▸ WHAT YOU HAVE TO DO
For the full listing below, write out each entry exactly and exclude the images.
- - - - -
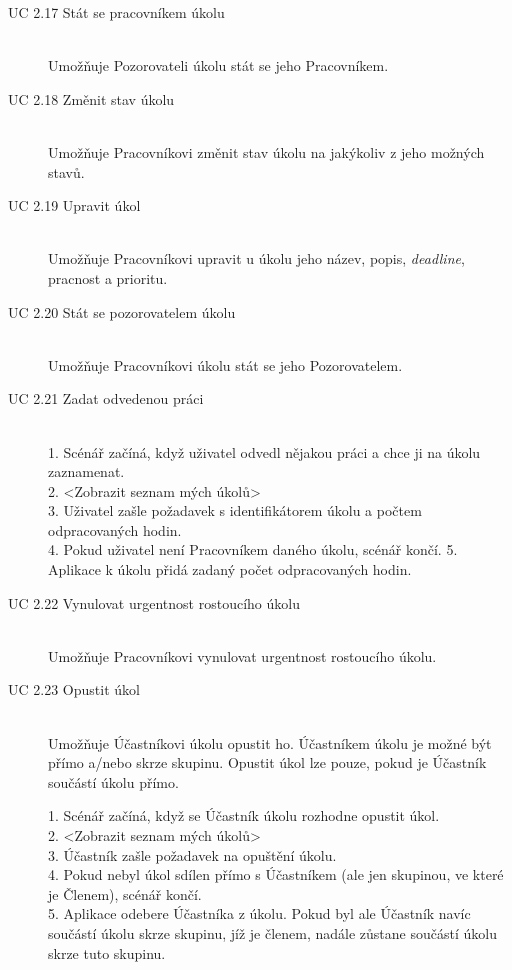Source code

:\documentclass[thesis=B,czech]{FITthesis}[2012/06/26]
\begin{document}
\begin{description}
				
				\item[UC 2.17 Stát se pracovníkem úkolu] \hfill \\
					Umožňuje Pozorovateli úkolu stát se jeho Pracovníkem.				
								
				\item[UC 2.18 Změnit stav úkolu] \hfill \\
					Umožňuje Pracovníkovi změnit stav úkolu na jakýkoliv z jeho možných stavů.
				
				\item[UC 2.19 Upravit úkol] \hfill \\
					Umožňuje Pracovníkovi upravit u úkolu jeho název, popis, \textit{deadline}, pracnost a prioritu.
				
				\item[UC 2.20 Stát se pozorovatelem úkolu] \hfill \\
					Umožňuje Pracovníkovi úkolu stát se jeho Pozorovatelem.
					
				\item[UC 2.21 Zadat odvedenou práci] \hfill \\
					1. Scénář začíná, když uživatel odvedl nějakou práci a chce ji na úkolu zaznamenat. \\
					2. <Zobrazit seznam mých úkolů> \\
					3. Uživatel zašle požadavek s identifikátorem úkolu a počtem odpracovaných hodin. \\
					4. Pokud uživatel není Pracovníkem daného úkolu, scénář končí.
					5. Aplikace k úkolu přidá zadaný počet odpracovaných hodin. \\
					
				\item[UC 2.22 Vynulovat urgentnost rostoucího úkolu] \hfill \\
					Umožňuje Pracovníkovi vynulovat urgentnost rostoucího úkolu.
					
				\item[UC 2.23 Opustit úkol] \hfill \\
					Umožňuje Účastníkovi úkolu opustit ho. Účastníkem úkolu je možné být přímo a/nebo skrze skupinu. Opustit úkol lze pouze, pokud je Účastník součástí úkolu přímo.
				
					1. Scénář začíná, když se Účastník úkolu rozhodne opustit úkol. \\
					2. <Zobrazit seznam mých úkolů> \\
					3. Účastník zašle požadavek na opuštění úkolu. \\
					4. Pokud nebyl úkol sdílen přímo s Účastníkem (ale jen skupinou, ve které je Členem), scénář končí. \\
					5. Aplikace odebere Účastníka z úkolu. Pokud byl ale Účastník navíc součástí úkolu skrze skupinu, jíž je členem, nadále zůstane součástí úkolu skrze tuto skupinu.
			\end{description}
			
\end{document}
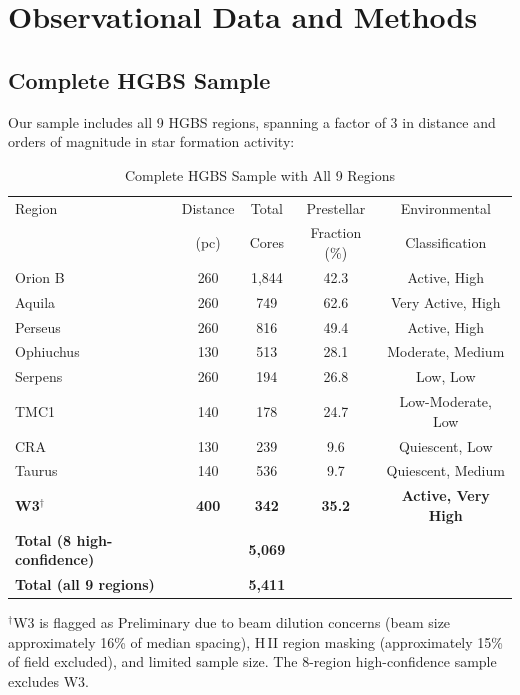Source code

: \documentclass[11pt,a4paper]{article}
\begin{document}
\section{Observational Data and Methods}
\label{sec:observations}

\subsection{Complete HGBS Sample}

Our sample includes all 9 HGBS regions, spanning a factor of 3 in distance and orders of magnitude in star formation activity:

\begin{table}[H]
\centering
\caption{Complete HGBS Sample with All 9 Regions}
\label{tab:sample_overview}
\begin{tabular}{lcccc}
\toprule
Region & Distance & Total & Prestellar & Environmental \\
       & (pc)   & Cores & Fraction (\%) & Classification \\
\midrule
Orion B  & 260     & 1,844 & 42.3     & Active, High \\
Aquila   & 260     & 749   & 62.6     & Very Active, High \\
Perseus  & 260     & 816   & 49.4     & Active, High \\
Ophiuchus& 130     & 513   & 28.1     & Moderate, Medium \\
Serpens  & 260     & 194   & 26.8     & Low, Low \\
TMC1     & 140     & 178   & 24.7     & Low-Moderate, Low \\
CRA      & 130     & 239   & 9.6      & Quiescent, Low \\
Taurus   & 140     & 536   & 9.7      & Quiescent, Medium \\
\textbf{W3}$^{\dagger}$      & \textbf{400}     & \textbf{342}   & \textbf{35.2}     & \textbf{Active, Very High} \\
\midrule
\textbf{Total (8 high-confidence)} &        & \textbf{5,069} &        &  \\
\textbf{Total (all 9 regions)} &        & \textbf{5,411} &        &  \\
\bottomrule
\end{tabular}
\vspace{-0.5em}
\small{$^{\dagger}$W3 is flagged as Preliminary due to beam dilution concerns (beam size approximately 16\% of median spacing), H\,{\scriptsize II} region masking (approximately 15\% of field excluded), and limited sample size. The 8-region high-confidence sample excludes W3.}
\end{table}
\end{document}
- - - - -
▸ EXERCISE RESPONSE
Source code

:\documentclass[thesis=B,czech]{FITthesis}[2012/06/26]
\begin{document}
\begin{description}
				
				\item[UC 2.17 Stát se pracovníkem úkolu] \hfill \\
					Umožňuje Pozorovateli úkolu stát se jeho Pracovníkem.				
								
				\item[UC 2.18 Změnit stav úkolu] \hfill \\
					Umožňuje Pracovníkovi změnit stav úkolu na jakýkoliv z jeho možných stavů.
				
				\item[UC 2.19 Upravit úkol] \hfill \\
					Umožňuje Pracovníkovi upravit u úkolu jeho název, popis, \textit{deadline}, pracnost a prioritu.
				
				\item[UC 2.20 Stát se pozorovatelem úkolu] \hfill \\
					Umožňuje Pracovníkovi úkolu stát se jeho Pozorovatelem.
					
				\item[UC 2.21 Zadat odvedenou práci] \hfill \\
					1. Scénář začíná, když uživatel odvedl nějakou práci a chce ji na úkolu zaznamenat. \\
					2. <Zobrazit seznam mých úkolů> \\
					3. Uživatel zašle požadavek s identifikátorem úkolu a počtem odpracovaných hodin. \\
					4. Pokud uživatel není Pracovníkem daného úkolu, scénář končí.
					5. Aplikace k úkolu přidá zadaný počet odpracovaných hodin. \\
					
				\item[UC 2.22 Vynulovat urgentnost rostoucího úkolu] \hfill \\
					Umožňuje Pracovníkovi vynulovat urgentnost rostoucího úkolu.
					
				\item[UC 2.23 Opustit úkol] \hfill \\
					Umožňuje Účastníkovi úkolu opustit ho. Účastníkem úkolu je možné být přímo a/nebo skrze skupinu. Opustit úkol lze pouze, pokud je Účastník součástí úkolu přímo.
				
					1. Scénář začíná, když se Účastník úkolu rozhodne opustit úkol. \\
					2. <Zobrazit seznam mých úkolů> \\
					3. Účastník zašle požadavek na opuštění úkolu. \\
					4. Pokud nebyl úkol sdílen přímo s Účastníkem (ale jen skupinou, ve které je Členem), scénář končí. \\
					5. Aplikace odebere Účastníka z úkolu. Pokud byl ale Účastník navíc součástí úkolu skrze skupinu, jíž je členem, nadále zůstane součástí úkolu skrze tuto skupinu.
			\end{description}
			
\end{document}
Source code

: \documentclass[11pt,a4paper]{article}
\begin{document}
\section{Observational Data and Methods}
\label{sec:observations}

\subsection{Complete HGBS Sample}

Our sample includes all 9 HGBS regions, spanning a factor of 3 in distance and orders of magnitude in star formation activity:

\begin{table}[H]
\centering
\caption{Complete HGBS Sample with All 9 Regions}
\label{tab:sample_overview}
\begin{tabular}{lcccc}
\toprule
Region & Distance & Total & Prestellar & Environmental \\
       & (pc)   & Cores & Fraction (\%) & Classification \\
\midrule
Orion B  & 260     & 1,844 & 42.3     & Active, High \\
Aquila   & 260     & 749   & 62.6     & Very Active, High \\
Perseus  & 260     & 816   & 49.4     & Active, High \\
Ophiuchus& 130     & 513   & 28.1     & Moderate, Medium \\
Serpens  & 260     & 194   & 26.8     & Low, Low \\
TMC1     & 140     & 178   & 24.7     & Low-Moderate, Low \\
CRA      & 130     & 239   & 9.6      & Quiescent, Low \\
Taurus   & 140     & 536   & 9.7      & Quiescent, Medium \\
\textbf{W3}$^{\dagger}$      & \textbf{400}     & \textbf{342}   & \textbf{35.2}     & \textbf{Active, Very High} \\
\midrule
\textbf{Total (8 high-confidence)} &        & \textbf{5,069} &        &  \\
\textbf{Total (all 9 regions)} &        & \textbf{5,411} &        &  \\
\bottomrule
\end{tabular}
\vspace{-0.5em}
\small{$^{\dagger}$W3 is flagged as Preliminary due to beam dilution concerns (beam size approximately 16\% of median spacing), H\,{\scriptsize II} region masking (approximately 15\% of field excluded), and limited sample size. The 8-region high-confidence sample excludes W3.}
\end{table}
\end{document}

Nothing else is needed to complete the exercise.